Given data START

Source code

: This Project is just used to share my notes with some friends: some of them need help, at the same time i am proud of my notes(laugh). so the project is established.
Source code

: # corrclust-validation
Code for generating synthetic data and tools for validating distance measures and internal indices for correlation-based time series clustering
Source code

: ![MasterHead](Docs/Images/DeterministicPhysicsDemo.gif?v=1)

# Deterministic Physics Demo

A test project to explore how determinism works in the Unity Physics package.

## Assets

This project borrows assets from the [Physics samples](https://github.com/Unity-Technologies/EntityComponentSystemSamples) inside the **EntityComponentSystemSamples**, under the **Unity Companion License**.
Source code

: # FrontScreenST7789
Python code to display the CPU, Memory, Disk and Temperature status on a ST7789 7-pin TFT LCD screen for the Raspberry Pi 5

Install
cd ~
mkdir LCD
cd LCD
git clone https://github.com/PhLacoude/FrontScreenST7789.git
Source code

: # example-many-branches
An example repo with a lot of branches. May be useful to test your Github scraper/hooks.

Given data END
Given data START

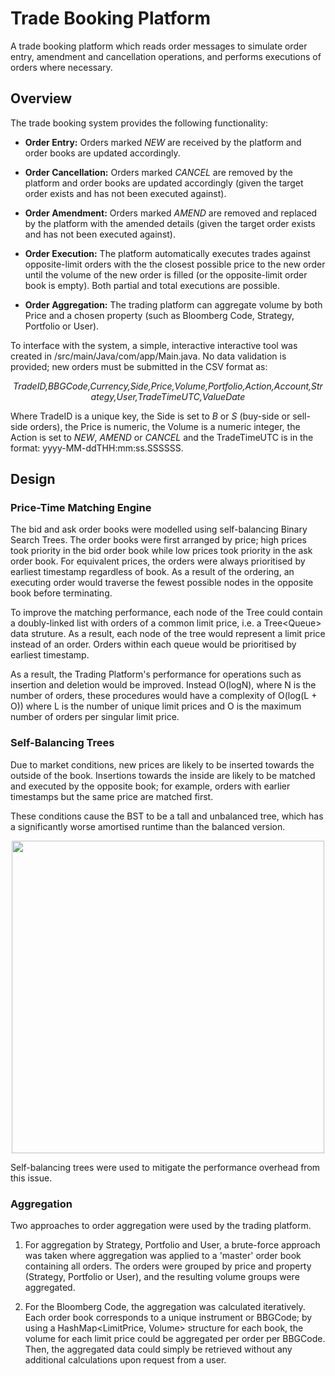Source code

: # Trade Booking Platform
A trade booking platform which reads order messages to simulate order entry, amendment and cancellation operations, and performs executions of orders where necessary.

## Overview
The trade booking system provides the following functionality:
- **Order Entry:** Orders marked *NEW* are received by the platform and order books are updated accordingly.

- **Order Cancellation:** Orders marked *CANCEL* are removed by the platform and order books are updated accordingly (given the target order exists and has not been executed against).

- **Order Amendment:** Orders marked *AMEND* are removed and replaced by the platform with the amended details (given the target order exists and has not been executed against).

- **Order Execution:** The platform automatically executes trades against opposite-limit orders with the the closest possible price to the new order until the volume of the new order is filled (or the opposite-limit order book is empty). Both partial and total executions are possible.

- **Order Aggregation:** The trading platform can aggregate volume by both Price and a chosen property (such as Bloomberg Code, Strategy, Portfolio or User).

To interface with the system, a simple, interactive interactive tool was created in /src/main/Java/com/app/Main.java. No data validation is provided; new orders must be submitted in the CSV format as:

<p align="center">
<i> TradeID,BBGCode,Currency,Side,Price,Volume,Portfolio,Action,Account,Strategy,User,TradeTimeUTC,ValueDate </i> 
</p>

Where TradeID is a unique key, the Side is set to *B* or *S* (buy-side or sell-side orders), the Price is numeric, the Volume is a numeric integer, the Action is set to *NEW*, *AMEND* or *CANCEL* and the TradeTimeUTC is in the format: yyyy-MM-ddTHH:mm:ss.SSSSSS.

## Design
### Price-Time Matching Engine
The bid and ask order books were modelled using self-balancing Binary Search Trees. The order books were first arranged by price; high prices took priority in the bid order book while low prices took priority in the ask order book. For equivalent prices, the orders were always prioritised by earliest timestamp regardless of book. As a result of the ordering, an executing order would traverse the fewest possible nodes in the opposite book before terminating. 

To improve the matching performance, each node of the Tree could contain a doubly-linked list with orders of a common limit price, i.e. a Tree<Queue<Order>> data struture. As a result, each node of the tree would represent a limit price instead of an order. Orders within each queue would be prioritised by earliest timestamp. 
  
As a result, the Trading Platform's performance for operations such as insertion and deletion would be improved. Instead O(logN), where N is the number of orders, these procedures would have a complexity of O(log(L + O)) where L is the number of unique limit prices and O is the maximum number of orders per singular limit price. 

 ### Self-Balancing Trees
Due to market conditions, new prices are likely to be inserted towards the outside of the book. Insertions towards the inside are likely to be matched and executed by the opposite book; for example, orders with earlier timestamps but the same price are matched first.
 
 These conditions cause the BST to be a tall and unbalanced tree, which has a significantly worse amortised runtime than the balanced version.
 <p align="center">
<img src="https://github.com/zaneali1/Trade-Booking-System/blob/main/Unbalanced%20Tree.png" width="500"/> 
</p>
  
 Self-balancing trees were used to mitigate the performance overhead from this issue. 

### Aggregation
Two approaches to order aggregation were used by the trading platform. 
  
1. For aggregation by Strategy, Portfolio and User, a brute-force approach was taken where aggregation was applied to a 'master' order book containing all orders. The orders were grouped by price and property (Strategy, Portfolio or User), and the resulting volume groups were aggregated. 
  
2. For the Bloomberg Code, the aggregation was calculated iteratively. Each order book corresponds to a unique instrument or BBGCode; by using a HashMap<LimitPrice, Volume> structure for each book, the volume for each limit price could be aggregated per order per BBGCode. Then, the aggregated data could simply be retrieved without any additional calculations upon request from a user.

Given data END

Required action — Of the entries listed above, reproduce only the lines starting at the line containing "These conditions cause" and ending at the line containing "2. For the Bloomberg". Include both, exactly as they stand.

Written response —
 These conditions cause the BST to be a tall and unbalanced tree, which has a significantly worse amortised runtime than the balanced version.
 <p align="center">
<img src="https://github.com/zaneali1/Trade-Booking-System/blob/main/Unbalanced%20Tree.png" width="500"/> 
</p>
  
 Self-balancing trees were used to mitigate the performance overhead from this issue. 

### Aggregation
Two approaches to order aggregation were used by the trading platform. 
  
1. For aggregation by Strategy, Portfolio and User, a brute-force approach was taken where aggregation was applied to a 'master' order book containing all orders. The orders were grouped by price and property (Strategy, Portfolio or User), and the resulting volume groups were aggregated. 
  
2. For the Bloomberg Code, the aggregation was calculated iteratively. Each order book corresponds to a unique instrument or BBGCode; by using a HashMap<LimitPrice, Volume> structure for each book, the volume for each limit price could be aggregated per order per BBGCode. Then, the aggregated data could simply be retrieved without any additional calculations upon request from a user.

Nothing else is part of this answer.